Created attachment 1501362 [details] engine and vdsm logs Description of problem: Creating a template from VM with qcow disk increase the allocated size by the original VM's disk size (in my case 2GB) instead of the expected 1GB. The issue occurs mainly with this 2 VM's flow as seen below. The issue appeared for the first time in this build in automation TestCase11541 and not in prior releases. Issue reproduced also manually but not all the time . Version-Release number of selected component (if applicable): ovirt-engine 4.2.7.4-0.1.el7ev VDSM -4.20.43-1 How reproducible: ~ 50% Steps to Reproduce: Use RESTAPI get to storage domain to get the commited (allocated) size. (https://storage-ge-04.scl.lab.tlv.redhat.com/ovirt-engine/api/storagedomains/c1f85d4d-9397-4990-bcb8-74c53bac4fae) -Start test : <name>iscsi_0</name> <committed>24696061952</committed> => 23G 1.Create VM1 , VM2 - same committed size as expected. <name>iscsi_0</name> <committed>24696061952</committed> => 23G 2.Add 2G qcow sparse disk to VM1 and activate it - committed size 25G( +2G) as expected. RestAPI: <name>iscsi_0</name> <committed>26843545600</committed>=> 25G 3.Add 2G raw prealloc disk to VM2 and activate it- committed size 27G( +2G) as expected. RestAPI: <name>iscsi_0</name> <committed>28991029248</committed> = > 27G 4. Create a template t1 from VM1 with same disks params (2G qcow sparse) Actual results: Expected committed size: 28G( +1G) as expected . <committed>30064c771072</committed> Expected results: RestAPI actual: 29G( +2G) <name>iscsi_0</name> <committed>31138512896</committed> Additional info:
This bug was seen only on block SD. This bug was not seen prior to 4.2.7.4-0.1.el7ev via automation - looks like a regression, priority updated to high. More info: There are 2 scenario's for this bug - maybe 2 bugs ? PLEASE ADVISE IF SO. Scenario 1 - SD allocation size after successful VM template creation: Step 4(create a template from VM with QCOW disk) succeeds but committed (allocated) size of the SD increase by 2GB instead of 1GB . Scenario 2 - and more severe(which the logs of this bug suggest) : Step 4(create a template from VM with QCOW disk) FAILED (due to Bug 1588100) BUT AFTER THE TEMPLATE IS REMOVED STILL THE SD SIZE REMAINS THE SAME meaning the size of the SD increase by 2GB. Scenario2 indicate lack of clean up in the SD(allocated storage size leak) allocated size which can lead to filling up the SD allocated size although it's actually free. Rasing this bug severity to high. Currently attached logs are matching scenario2. I will reproduce scenario1 and attach those logs as well.
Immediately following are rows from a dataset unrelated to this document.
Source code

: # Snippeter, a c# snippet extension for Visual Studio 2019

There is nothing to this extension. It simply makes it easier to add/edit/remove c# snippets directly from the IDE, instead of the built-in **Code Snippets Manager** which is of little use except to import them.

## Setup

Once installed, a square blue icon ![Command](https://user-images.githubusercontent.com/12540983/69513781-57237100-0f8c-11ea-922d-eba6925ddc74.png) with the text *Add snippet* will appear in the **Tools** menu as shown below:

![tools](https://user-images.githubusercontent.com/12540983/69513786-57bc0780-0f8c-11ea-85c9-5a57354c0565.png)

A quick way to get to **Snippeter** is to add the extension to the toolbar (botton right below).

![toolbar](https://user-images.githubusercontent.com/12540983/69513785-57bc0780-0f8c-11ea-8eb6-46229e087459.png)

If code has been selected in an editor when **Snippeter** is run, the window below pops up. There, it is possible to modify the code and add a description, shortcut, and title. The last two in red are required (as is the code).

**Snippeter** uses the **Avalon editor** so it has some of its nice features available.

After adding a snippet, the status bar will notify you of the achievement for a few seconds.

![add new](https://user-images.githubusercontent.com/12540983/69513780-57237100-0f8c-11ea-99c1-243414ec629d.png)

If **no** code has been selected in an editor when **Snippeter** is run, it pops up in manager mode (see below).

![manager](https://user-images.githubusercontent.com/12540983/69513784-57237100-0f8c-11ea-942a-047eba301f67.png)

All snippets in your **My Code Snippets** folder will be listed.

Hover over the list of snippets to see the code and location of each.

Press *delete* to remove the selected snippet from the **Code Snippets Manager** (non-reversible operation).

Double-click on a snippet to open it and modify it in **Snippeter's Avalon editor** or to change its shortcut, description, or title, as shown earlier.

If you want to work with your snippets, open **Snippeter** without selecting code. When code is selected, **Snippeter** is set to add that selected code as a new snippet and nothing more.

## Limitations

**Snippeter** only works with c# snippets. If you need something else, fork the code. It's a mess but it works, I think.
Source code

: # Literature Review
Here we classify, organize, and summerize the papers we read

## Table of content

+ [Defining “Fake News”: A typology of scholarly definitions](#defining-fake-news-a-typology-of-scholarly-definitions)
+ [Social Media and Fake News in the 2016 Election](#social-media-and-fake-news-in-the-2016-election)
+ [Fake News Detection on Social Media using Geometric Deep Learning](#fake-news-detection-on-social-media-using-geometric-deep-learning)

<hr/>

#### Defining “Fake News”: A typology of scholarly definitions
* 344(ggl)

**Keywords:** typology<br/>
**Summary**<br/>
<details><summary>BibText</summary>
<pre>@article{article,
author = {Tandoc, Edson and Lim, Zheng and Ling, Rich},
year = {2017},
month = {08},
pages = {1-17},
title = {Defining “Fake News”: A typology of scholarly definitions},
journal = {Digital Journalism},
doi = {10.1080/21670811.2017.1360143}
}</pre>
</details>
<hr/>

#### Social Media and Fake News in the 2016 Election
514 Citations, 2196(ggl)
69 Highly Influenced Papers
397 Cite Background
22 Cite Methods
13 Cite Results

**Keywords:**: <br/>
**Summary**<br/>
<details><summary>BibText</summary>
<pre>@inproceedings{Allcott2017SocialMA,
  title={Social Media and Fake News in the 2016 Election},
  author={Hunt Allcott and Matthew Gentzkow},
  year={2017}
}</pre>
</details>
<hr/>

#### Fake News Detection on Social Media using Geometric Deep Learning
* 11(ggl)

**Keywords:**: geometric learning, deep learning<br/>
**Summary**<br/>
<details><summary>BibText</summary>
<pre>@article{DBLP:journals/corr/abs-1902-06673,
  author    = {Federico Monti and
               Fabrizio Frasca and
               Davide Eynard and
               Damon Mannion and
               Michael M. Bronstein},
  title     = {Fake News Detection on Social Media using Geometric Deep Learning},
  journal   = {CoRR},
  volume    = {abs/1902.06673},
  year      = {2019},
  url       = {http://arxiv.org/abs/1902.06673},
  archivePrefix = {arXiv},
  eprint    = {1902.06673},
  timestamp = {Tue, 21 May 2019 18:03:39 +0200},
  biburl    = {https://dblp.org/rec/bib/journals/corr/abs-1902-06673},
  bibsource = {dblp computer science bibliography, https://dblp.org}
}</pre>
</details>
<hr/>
This bug was also reproduced manually running the scenario via UI in both scenarios ( successful VM template creation and failure to create VM template) No easy to reproduce. About ~30% chance to hit the issue with successful VM template creation(AKA scenario 1) About ~10% chance to hit the issue with failure VM template creation (AKA scenario 2)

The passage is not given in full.